Manfredo Kempff Suárez
Cada vez que se producen violaciones en las colonias menonitas vienen a mi memoria las fechorías que cometieron en Manitoba siete jóvenes, allá por los años 2008 y 2009. Viajé a varias colonias, unas más conservadoras que otras, y fue tal mi impresión que terminé escribiendo una novela sobre las aberraciones acaecidas. El centro de las violaciones era Manitoba, extensa, silenciosa, hirviente, sin vehículos, sin teléfonos, sin televisión, sin luz eléctrica, sin tecnología. Me quedé absorto mirando pasar carruajes tirados por caballos guiados por hombres de overol y sombrero alón o por mujeres de vestidos largos, pañuelos al cuello, mantillas, y sombreros con cintas con estilo de siglos pasados.
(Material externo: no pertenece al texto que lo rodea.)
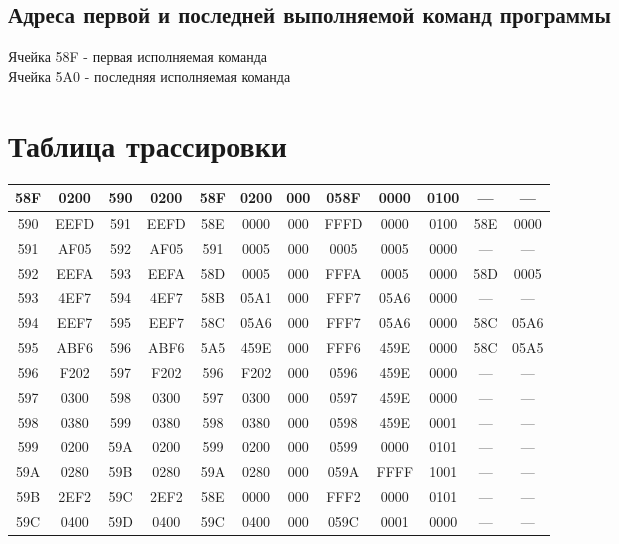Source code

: \subsection{Адреса первой и последней выполняемой команд программы}
\noindent Ячейка 58F - первая исполняемая команда\\
Ячейка 5A0 - последняя исполняемая команда\\

\newpage

\section{Таблица трассировки}
\begin{center}
	\begin{tabular}{|c|c|c|c|c|c|c|c|c|c|c|c|}
		\hline
		58F & 0200 & 590 & 0200 & 58F & 0200 & 000 & 058F & 0000 & 0100 & --- & ---\\
		\hline
		590 & EEFD & 591 & EEFD & 58E & 0000 & 000 & FFFD & 0000 & 0100 & 58E & 0000\\
		\hline
		591 & AF05 & 592 & AF05 & 591 & 0005 & 000 & 0005 & 0005 & 0000 & --- & ---\\
		\hline
		592 & EEFA & 593 & EEFA & 58D & 0005 & 000 & FFFA & 0005 & 0000 & 58D & 0005\\
		\hline
		593 & 4EF7 & 594 & 4EF7 & 58B & 05A1 & 000 & FFF7 & 05A6 & 0000 & --- & ---\\
		\hline
		594 & EEF7 & 595 & EEF7 & 58C & 05A6 & 000 & FFF7 & 05A6 & 0000 & 58C & 05A6\\
		\hline
		595 & ABF6 & 596 & ABF6 & 5A5 & 459E & 000 & FFF6 & 459E & 0000 & 58C & 05A5\\
		\hline
		596 & F202 & 597 & F202 & 596 & F202 & 000 & 0596 & 459E & 0000 & --- & ---\\
		\hline
		597 & 0300 & 598 & 0300 & 597 & 0300 & 000 & 0597 & 459E & 0000 & --- & ---\\
		\hline
		598 & 0380 & 599 & 0380 & 598 & 0380 & 000 & 0598 & 459E & 0001 & --- & ---\\
		\hline
		599 & 0200 & 59A & 0200 & 599 & 0200 & 000 & 0599 & 0000 & 0101 & --- & ---\\
		\hline
		59A & 0280 & 59B & 0280 & 59A & 0280 & 000 & 059A & FFFF & 1001 & --- & ---\\
		\hline
		59B & 2EF2 & 59C & 2EF2 & 58E & 0000 & 000 & FFF2 & 0000 & 0101 & --- & ---\\
		\hline
		59C & 0400 & 59D & 0400 & 59C & 0400 & 000 & 059C & 0001 & 0000 & --- & ---\\

\end{tabular}
\end{center}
Los hombres hablaban poco y las mujeres nada. Su idioma es el bajo alemán, poco comprensible hasta para los propios alemanes de hoy. Todo expresaba paz en esa tierra, sin embargo, ahí moraban con actitud inocente los violadores más desalmados.
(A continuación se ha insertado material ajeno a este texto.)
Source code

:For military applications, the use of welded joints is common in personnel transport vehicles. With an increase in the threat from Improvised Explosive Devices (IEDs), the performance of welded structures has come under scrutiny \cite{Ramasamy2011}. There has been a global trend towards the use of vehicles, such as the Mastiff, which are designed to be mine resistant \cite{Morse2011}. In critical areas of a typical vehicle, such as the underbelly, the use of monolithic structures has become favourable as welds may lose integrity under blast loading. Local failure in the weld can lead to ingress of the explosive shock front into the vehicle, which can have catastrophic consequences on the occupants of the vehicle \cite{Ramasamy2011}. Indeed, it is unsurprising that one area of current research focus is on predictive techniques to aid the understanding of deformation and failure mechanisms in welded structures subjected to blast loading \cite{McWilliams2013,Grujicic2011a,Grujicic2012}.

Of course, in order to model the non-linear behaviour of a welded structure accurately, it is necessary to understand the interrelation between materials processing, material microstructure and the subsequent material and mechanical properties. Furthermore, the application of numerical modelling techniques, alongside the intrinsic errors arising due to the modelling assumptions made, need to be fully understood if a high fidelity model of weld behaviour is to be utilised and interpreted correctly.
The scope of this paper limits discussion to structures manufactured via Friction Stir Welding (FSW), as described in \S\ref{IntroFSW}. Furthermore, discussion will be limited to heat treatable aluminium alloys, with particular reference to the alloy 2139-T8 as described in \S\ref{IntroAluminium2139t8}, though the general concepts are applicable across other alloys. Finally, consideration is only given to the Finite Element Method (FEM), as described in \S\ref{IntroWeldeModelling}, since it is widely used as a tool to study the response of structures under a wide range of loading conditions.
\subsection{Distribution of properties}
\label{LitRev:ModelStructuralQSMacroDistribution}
Los profanadores de Manitoba eran siete jóvenes menonitas que ingresaban por las ventanas a los hogares de la colonia, en horas de las noches más oscuras. Rociaban las habitaciones desde los techos con escopolamina o burundanga, extraída de las plantas alucinógenas, la belladona o la mandrágora, concentradas en un spray. Dormían o despojaban de su voluntad a las víctimas que habían elegido y disponían de un tiempo de alrededor de 20 a 25 minutos para fornicar a quienes deseaban, desde niñas o niños, hasta abuelos. Naturalmente que las agresiones se centraban en las jovencitas, en las adolescentes, a quienes desfloraban de manera brutal. Las arcaicas costumbres de la comunidad exigen la virginidad de las muchachas para el casamiento, como algo esencial, así que el drama familiar se tornaba terrible. Por eso mismo, durante los primeros meses de confusión, las madres hablaban de que todo se debía al castigo de Dios, que había permitido al maligno, a Belcebú, para aparecerse en sus casas y castigarlos por sus pecados. Que era necesario rezar para rechazar a Lucifer. Todo eso hasta convencerse que no se trataba sino de diablos vecinos y hasta parientes. Entonces se desató el escándalo y los obispos menonitas tuvieron que recurrir a la Policía boliviana para detener a quienes ellos ya habían identificado y capturado.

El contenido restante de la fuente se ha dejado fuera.